» Dataset records:

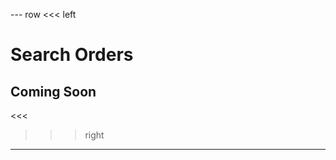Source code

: --- row
<<< left
# Search Orders
## Coming Soon
<<<

>>> right
<!-- include(../api-ref-snippet.md) -->
>>>
---

<!-- include(../support.md) -->
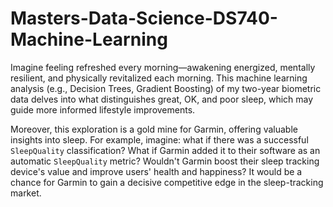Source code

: # Masters-Data-Science-DS740-Machine-Learning

Imagine feeling refreshed every morning—awakening energized, mentally resilient, and physically revitalized each morning. This machine learning analysis (e.g., Decision Trees, Gradient Boosting) of my two-year biometric data delves into what distinguishes great, OK, and poor sleep, which may guide more informed lifestyle improvements.

Moreover, this exploration is a gold mine for Garmin, offering valuable insights into sleep. For example, imagine: what if there was a successful `SleepQuality` classification? What if Garmin added it to their software as an automatic `SleepQuality` metric? Wouldn't Garmin boost their sleep tracking device's value and improve users' health and happiness? It would be a chance for Garmin to gain a decisive competitive edge in the sleep-tracking market.
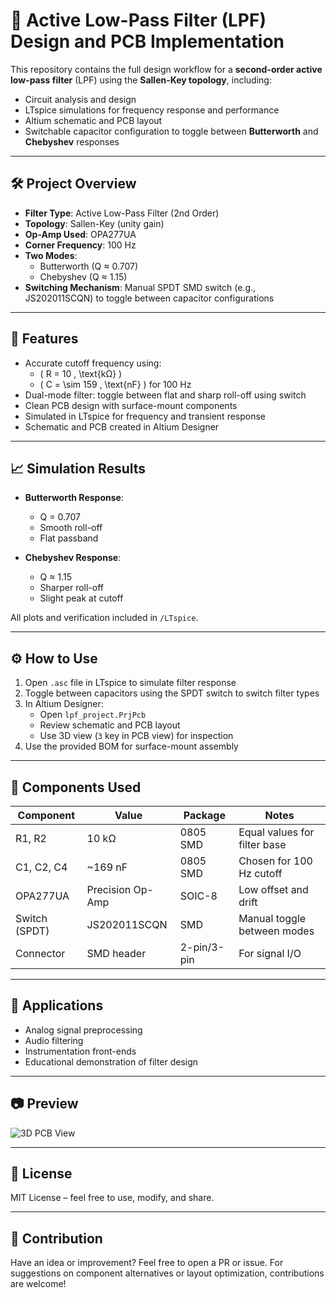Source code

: # 🧠 Active Low-Pass Filter (LPF) Design and PCB Implementation

This repository contains the full design workflow for a **second-order active low-pass filter** (LPF) using the **Sallen-Key topology**, including:

- Circuit analysis and design
- LTspice simulations for frequency response and performance
- Altium schematic and PCB layout
- Switchable capacitor configuration to toggle between **Butterworth** and **Chebyshev** responses

---

## 🛠️ Project Overview

- **Filter Type**: Active Low-Pass Filter (2nd Order)
- **Topology**: Sallen-Key (unity gain)
- **Op-Amp Used**: OPA277UA
- **Corner Frequency**: 100 Hz
- **Two Modes**:  
  - Butterworth (Q ≈ 0.707)  
  - Chebyshev (Q ≈ 1.15)
- **Switching Mechanism**: Manual SPDT SMD switch (e.g., JS202011SCQN) to toggle between capacitor configurations

---

## 🔁 Features

- Accurate cutoff frequency using:
  - \( R = 10 \, \text{kΩ} \)
  - \( C = \sim 159 \, \text{nF} \) for 100 Hz
- Dual-mode filter: toggle between flat and sharp roll-off using switch
- Clean PCB design with surface-mount components
- Simulated in LTspice for frequency and transient response
- Schematic and PCB created in Altium Designer

---

## 📈 Simulation Results

- **Butterworth Response**:  
  - Q = 0.707  
  - Smooth roll-off  
  - Flat passband

- **Chebyshev Response**:  
  - Q ≈ 1.15  
  - Sharper roll-off  
  - Slight peak at cutoff

All plots and verification included in `/LTspice`.

---

## ⚙️ How to Use

1. Open `.asc` file in LTspice to simulate filter response
2. Toggle between capacitors using the SPDT switch to switch filter types
3. In Altium Designer:
   - Open `lpf_project.PrjPcb`
   - Review schematic and PCB layout
   - Use 3D view (`3` key in PCB view) for inspection
4. Use the provided BOM for surface-mount assembly

---

## 🧰 Components Used

| Component     | Value     | Package     | Notes                           |
|---------------|-----------|-------------|---------------------------------|
| R1, R2        | 10 kΩ     | 0805 SMD    | Equal values for filter base   |
| C1, C2, C4    | ~169 nF   | 0805 SMD    | Chosen for 100 Hz cutoff       |
| OPA277UA      | Precision Op-Amp | SOIC-8  | Low offset and drift           |
| Switch (SPDT) | JS202011SCQN | SMD       | Manual toggle between modes    |
| Connector     | SMD header | 2-pin/3-pin | For signal I/O                 |

---

## 📌 Applications

- Analog signal preprocessing
- Audio filtering
- Instrumentation front-ends
- Educational demonstration of filter design

---

## 📷 Preview

![3D PCB View](Altium/3DView.png)

---

## 📜 License

MIT License – feel free to use, modify, and share.

---

## 🤝 Contribution

Have an idea or improvement? Feel free to open a PR or issue. For suggestions on component alternatives or layout optimization, contributions are welcome!



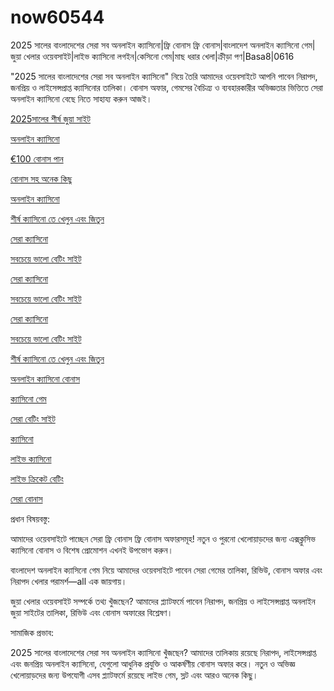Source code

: # now60544
2025 সালের বাংলাদেশের সেরা সব অনলাইন ক্যাসিনো|ফ্রি বোনাস ফ্রি বোনাস|বাংলাদেশ অনলাইন ক্যাসিনো গেম|জুয়া খেলার ওয়েবসাইট|লাইভ ক্যাসিনো লগইন|কেসিনো গেম|মাছ ধরার খেলা|ক্রীড়া পণ|Basa8|0616

"2025 সালের বাংলাদেশের সেরা সব অনলাইন ক্যাসিনো" নিয়ে তৈরি আমাদের ওয়েবসাইটে আপনি পাবেন নিরাপদ, জনপ্রিয় ও লাইসেন্সপ্রাপ্ত ক্যাসিনোর তালিকা। বোনাস অফার, গেমসের বৈচিত্র্য ও ব্যবহারকারীর অভিজ্ঞতার ভিত্তিতে সেরা অনলাইন ক্যাসিনো বেছে নিতে সাহায্য করুন আজই।

<a href="https://basa8now.com/">2025সালের শীর্ষ জুয়া সাইট</a>

<a href="https://basa8now.net/">অনলাইন ক্যাসিনো </a>

<a href="https://basa8pro.com/">€100 বোনাস পান</a>

<a href="https://basa8pro.net/">বোনাস সহ অনেক কিছু</a>

<a href="https://basa8vip.net/">অনলাইন ক্যাসিনো</a>

<a href="https://basa8us.net/">শীর্ষ ক্যাসিনো তে খেলুন এবং জিতুন</a>

<a href="https://basa8vip.com/">সেরা ক্যাসিনো</a>

<a href="https://basa8us.com/">সবচেয়ে ভালো বেটিং সাইট</a>

<a href="https://basa8vip.com/">সেরা ক্যাসিনো</a>

<a href="https://basa8us.com/">সবচেয়ে ভালো বেটিং সাইট</a>

<a href="https://basa8vip.com/">সেরা ক্যাসিনো</a>

<a href="https://basa8us.com/">সবচেয়ে ভালো বেটিং সাইট</a>

<a href="https://basa8us.net/">শীর্ষ ক্যাসিনো তে খেলুন এবং জিতুন</a>

<a href="https://basa8wap.com/">অনলাইন ক্যাসিনো বোনাস</a>

<a href="https://basa8pc.com/">ক্যাসিনো গেম</a>

<a href="https://basa8pc.net/">সেরা বেটিং সাইট</a>

<a href="https://basa8live.com/">ক্যাসিনো</a>

<a href="https://basa8live.net/">লাইভ ক্যাসিনো</a>

<a href="https://basa8uk.com/">লাইভ ক্রিকেট বেটিং</a>

<a href="https://basa8uk.net/">সেরা বোনাস</a>

প্রধান বিষয়বস্তু:

আমাদের ওয়েবসাইটে পাচ্ছেন সেরা ফ্রি বোনাস ফ্রি বোনাস অফারসমূহ! নতুন ও পুরনো খেলোয়াড়দের জন্য এক্সক্লুসিভ ক্যাসিনো বোনাস ও বিশেষ প্রোমোশন এখনই উপভোগ করুন।

বাংলাদেশ অনলাইন ক্যাসিনো গেম নিয়ে আমাদের ওয়েবসাইটে পাবেন সেরা গেমের তালিকা, রিভিউ, বোনাস অফার এবং নিরাপদ খেলার পরামর্শ—all এক জায়গায়।

জুয়া খেলার ওয়েবসাইট সম্পর্কে তথ্য খুঁজছেন? আমাদের প্ল্যাটফর্মে পাবেন নিরাপদ, জনপ্রিয় ও লাইসেন্সপ্রাপ্ত অনলাইন জুয়া সাইটের তালিকা, রিভিউ এবং বোনাস অফারের বিশ্লেষণ।

সামাজিক প্রভাব:

2025 সালের বাংলাদেশের সেরা সব অনলাইন ক্যাসিনো খুঁজছেন? আমাদের তালিকায় রয়েছে নিরাপদ, লাইসেন্সপ্রাপ্ত এবং জনপ্রিয় অনলাইন ক্যাসিনো, যেগুলো আধুনিক প্রযুক্তি ও আকর্ষণীয় বোনাস অফার করে। নতুন ও অভিজ্ঞ খেলোয়াড়দের জন্য উপযোগী এসব প্ল্যাটফর্মে রয়েছে লাইভ গেম, স্লট এবং আরও অনেক কিছু।
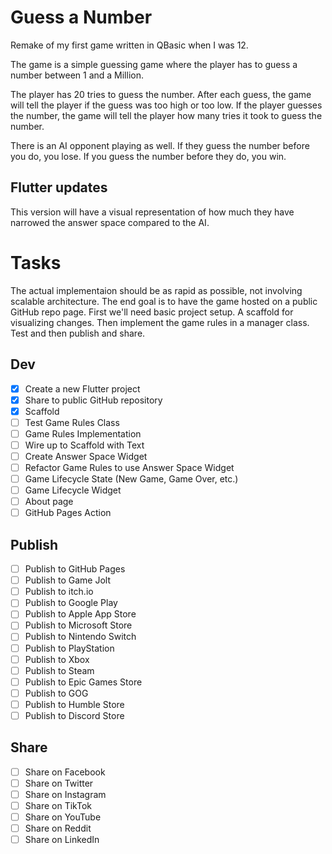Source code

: # Guess a Number

Remake of my first game written in QBasic when I was 12. 

The game is a simple guessing game where the player has to guess a number between 1 and a Million. 

The player has 20 tries to guess the number. After each guess, the game will tell the player if the guess was too high or too low. If the player guesses the number, the game will tell the player how many tries it took to guess the number.

There is an AI opponent playing as well.  If they guess the number before you do, you lose.  If you guess the number before they do, you win.


## Flutter updates
This version will have a visual representation of how much they have narrowed the answer space compared to the AI.


# Tasks

The actual implementaion should be as rapid as possible, not involving scalable architecture.  The end goal is to have the game hosted on a public GitHub repo page.  First we'll need basic project setup.  A scaffold for visualizing changes. Then implement the game rules in a manager class.  Test and then publish and share.

## Dev
- [x] Create a new Flutter project
- [x] Share to public GitHub repository
- [x] Scaffold
- [ ] Test Game Rules Class
- [ ] Game Rules Implementation
- [ ] Wire up to Scaffold with Text
- [ ] Create Answer Space Widget
- [ ] Refactor Game Rules to use Answer Space Widget
- [ ] Game Lifecycle State (New Game, Game Over, etc.)
- [ ] Game Lifecycle Widget
- [ ] About page
- [ ] GitHub Pages Action

## Publish
- [ ] Publish to GitHub Pages
- [ ] Publish to Game Jolt
- [ ] Publish to itch.io
- [ ] Publish to Google Play
- [ ] Publish to Apple App Store
- [ ] Publish to Microsoft Store
- [ ] Publish to Nintendo Switch
- [ ] Publish to PlayStation
- [ ] Publish to Xbox
- [ ] Publish to Steam
- [ ] Publish to Epic Games Store
- [ ] Publish to GOG
- [ ] Publish to Humble Store
- [ ] Publish to Discord Store

## Share
- [ ] Share on Facebook
- [ ] Share on Twitter
- [ ] Share on Instagram
- [ ] Share on TikTok
- [ ] Share on YouTube
- [ ] Share on Reddit
- [ ] Share on LinkedIn
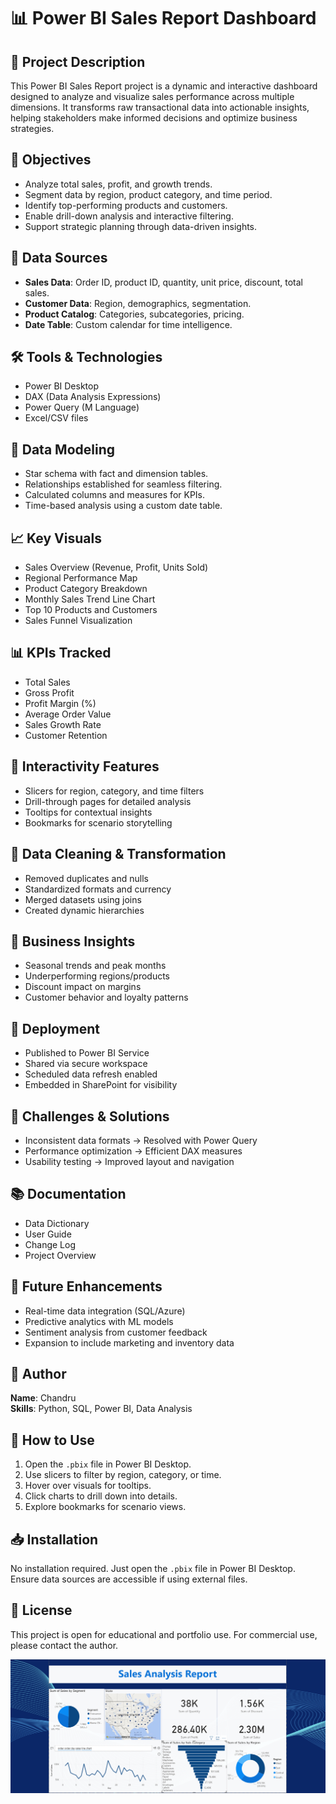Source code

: # 📊 Power BI Sales Report Dashboard

## 📝 Project Description
This Power BI Sales Report project is a dynamic and interactive dashboard designed to analyze and visualize sales performance across multiple dimensions. It transforms raw transactional data into actionable insights, helping stakeholders make informed decisions and optimize business strategies.

## 🎯 Objectives
- Analyze total sales, profit, and growth trends.
- Segment data by region, product category, and time period.
- Identify top-performing products and customers.
- Enable drill-down analysis and interactive filtering.
- Support strategic planning through data-driven insights.

## 🧩 Data Sources
- **Sales Data**: Order ID, product ID, quantity, unit price, discount, total sales.
- **Customer Data**: Region, demographics, segmentation.
- **Product Catalog**: Categories, subcategories, pricing.
- **Date Table**: Custom calendar for time intelligence.

## 🛠️ Tools & Technologies
- Power BI Desktop
- DAX (Data Analysis Expressions)
- Power Query (M Language)
- Excel/CSV files

## 🧮 Data Modeling
- Star schema with fact and dimension tables.
- Relationships established for seamless filtering.
- Calculated columns and measures for KPIs.
- Time-based analysis using a custom date table.

## 📈 Key Visuals
- Sales Overview (Revenue, Profit, Units Sold)
- Regional Performance Map
- Product Category Breakdown
- Monthly Sales Trend Line Chart
- Top 10 Products and Customers
- Sales Funnel Visualization

## 📊 KPIs Tracked
- Total Sales
- Gross Profit
- Profit Margin (%)
- Average Order Value
- Sales Growth Rate
- Customer Retention

## 🔄 Interactivity Features
- Slicers for region, category, and time filters
- Drill-through pages for detailed analysis
- Tooltips for contextual insights
- Bookmarks for scenario storytelling

## 🧹 Data Cleaning & Transformation
- Removed duplicates and nulls
- Standardized formats and currency
- Merged datasets using joins
- Created dynamic hierarchies

## 📌 Business Insights
- Seasonal trends and peak months
- Underperforming regions/products
- Discount impact on margins
- Customer behavior and loyalty patterns

## 🚀 Deployment
- Published to Power BI Service
- Shared via secure workspace
- Scheduled data refresh enabled
- Embedded in SharePoint for visibility

## 🧠 Challenges & Solutions
- Inconsistent data formats → Resolved with Power Query
- Performance optimization → Efficient DAX measures
- Usability testing → Improved layout and navigation

## 📚 Documentation
- Data Dictionary
- User Guide
- Change Log
- Project Overview

## 🔮 Future Enhancements
- Real-time data integration (SQL/Azure)
- Predictive analytics with ML models
- Sentiment analysis from customer feedback
- Expansion to include marketing and inventory data

## 👤 Author
**Name**: Chandru  
**Skills**: Python, SQL, Power BI, Data Analysis  


## 📎 How to Use
1. Open the `.pbix` file in Power BI Desktop.
2. Use slicers to filter by region, category, or time.
3. Hover over visuals for tooltips.
4. Click charts to drill down into details.
5. Explore bookmarks for scenario views.

## 📥 Installation
No installation required. Just open the `.pbix` file in Power BI Desktop. Ensure data sources are accessible if using external files.

## 📄 License
This project is open for educational and portfolio use. For commercial use, please contact the author.

![image alt](https://raw.githubusercontent.com/ChandruElamaran/powerbi-project-sales-report/00ff3ed04ab6ac77c5a528f8e7efed27df3d8805/powerbi%20project.png)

» Exercise requirements: Looking at the records above, how many of their lines carry the string "Chebyshev"? Answer with the number and nothing else.

» Expected answer: 3